------ INPUT RECORDS

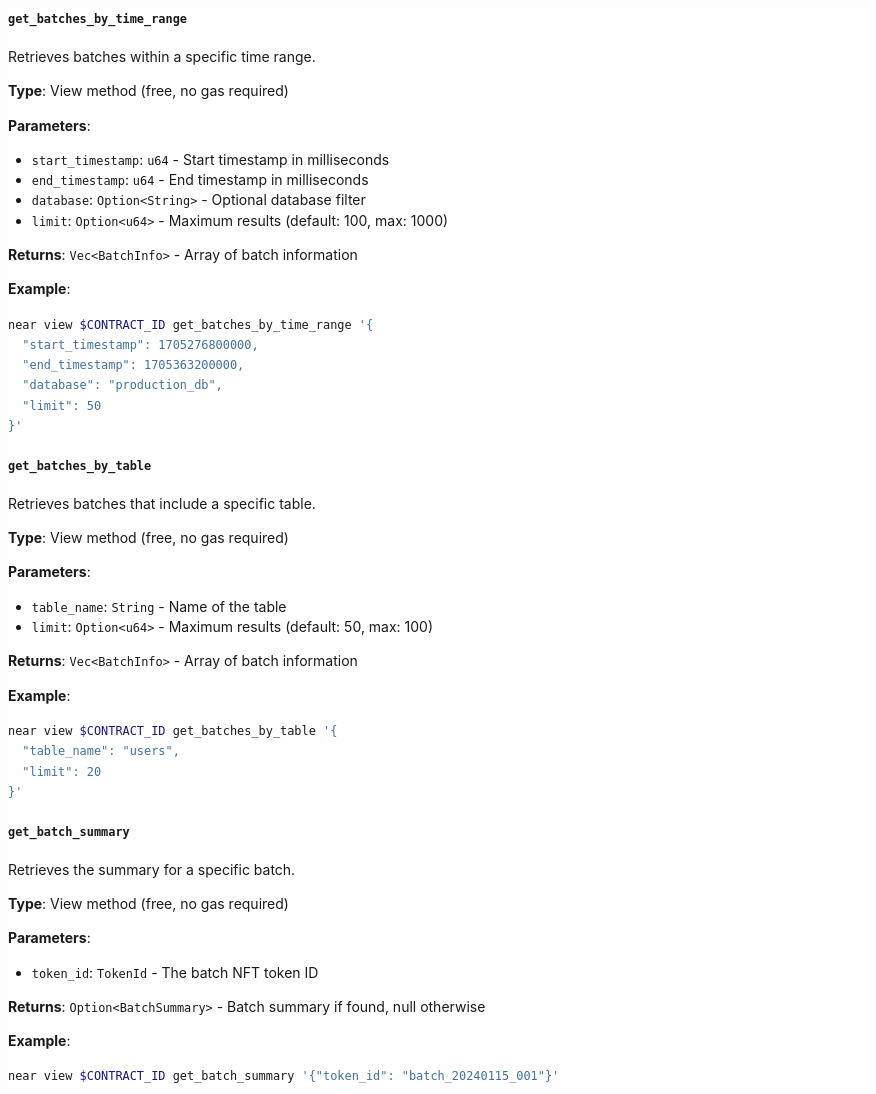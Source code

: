 #### `get_batches_by_time_range`

Retrieves batches within a specific time range.

**Type**: View method (free, no gas required)

**Parameters**:
- `start_timestamp`: `u64` - Start timestamp in milliseconds
- `end_timestamp`: `u64` - End timestamp in milliseconds
- `database`: `Option<String>` - Optional database filter
- `limit`: `Option<u64>` - Maximum results (default: 100, max: 1000)

**Returns**: `Vec<BatchInfo>` - Array of batch information

**Example**:
```bash
near view $CONTRACT_ID get_batches_by_time_range '{
  "start_timestamp": 1705276800000,
  "end_timestamp": 1705363200000,
  "database": "production_db",
  "limit": 50
}'
```

#### `get_batches_by_table`

Retrieves batches that include a specific table.

**Type**: View method (free, no gas required)

**Parameters**:
- `table_name`: `String` - Name of the table
- `limit`: `Option<u64>` - Maximum results (default: 50, max: 100)

**Returns**: `Vec<BatchInfo>` - Array of batch information

**Example**:
```bash
near view $CONTRACT_ID get_batches_by_table '{
  "table_name": "users",
  "limit": 20
}'
```

#### `get_batch_summary`

Retrieves the summary for a specific batch.

**Type**: View method (free, no gas required)

**Parameters**:
- `token_id`: `TokenId` - The batch NFT token ID

**Returns**: `Option<BatchSummary>` - Batch summary if found, null otherwise

**Example**:
```bash
near view $CONTRACT_ID get_batch_summary '{"token_id": "batch_20240115_001"}'
```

------------

▸ **ASSIGNED TASK**
Only a number is expected in reply: how many lines of the entries hold the word "milliseconds"?

▸ **EXERCISE OUTPUT**
2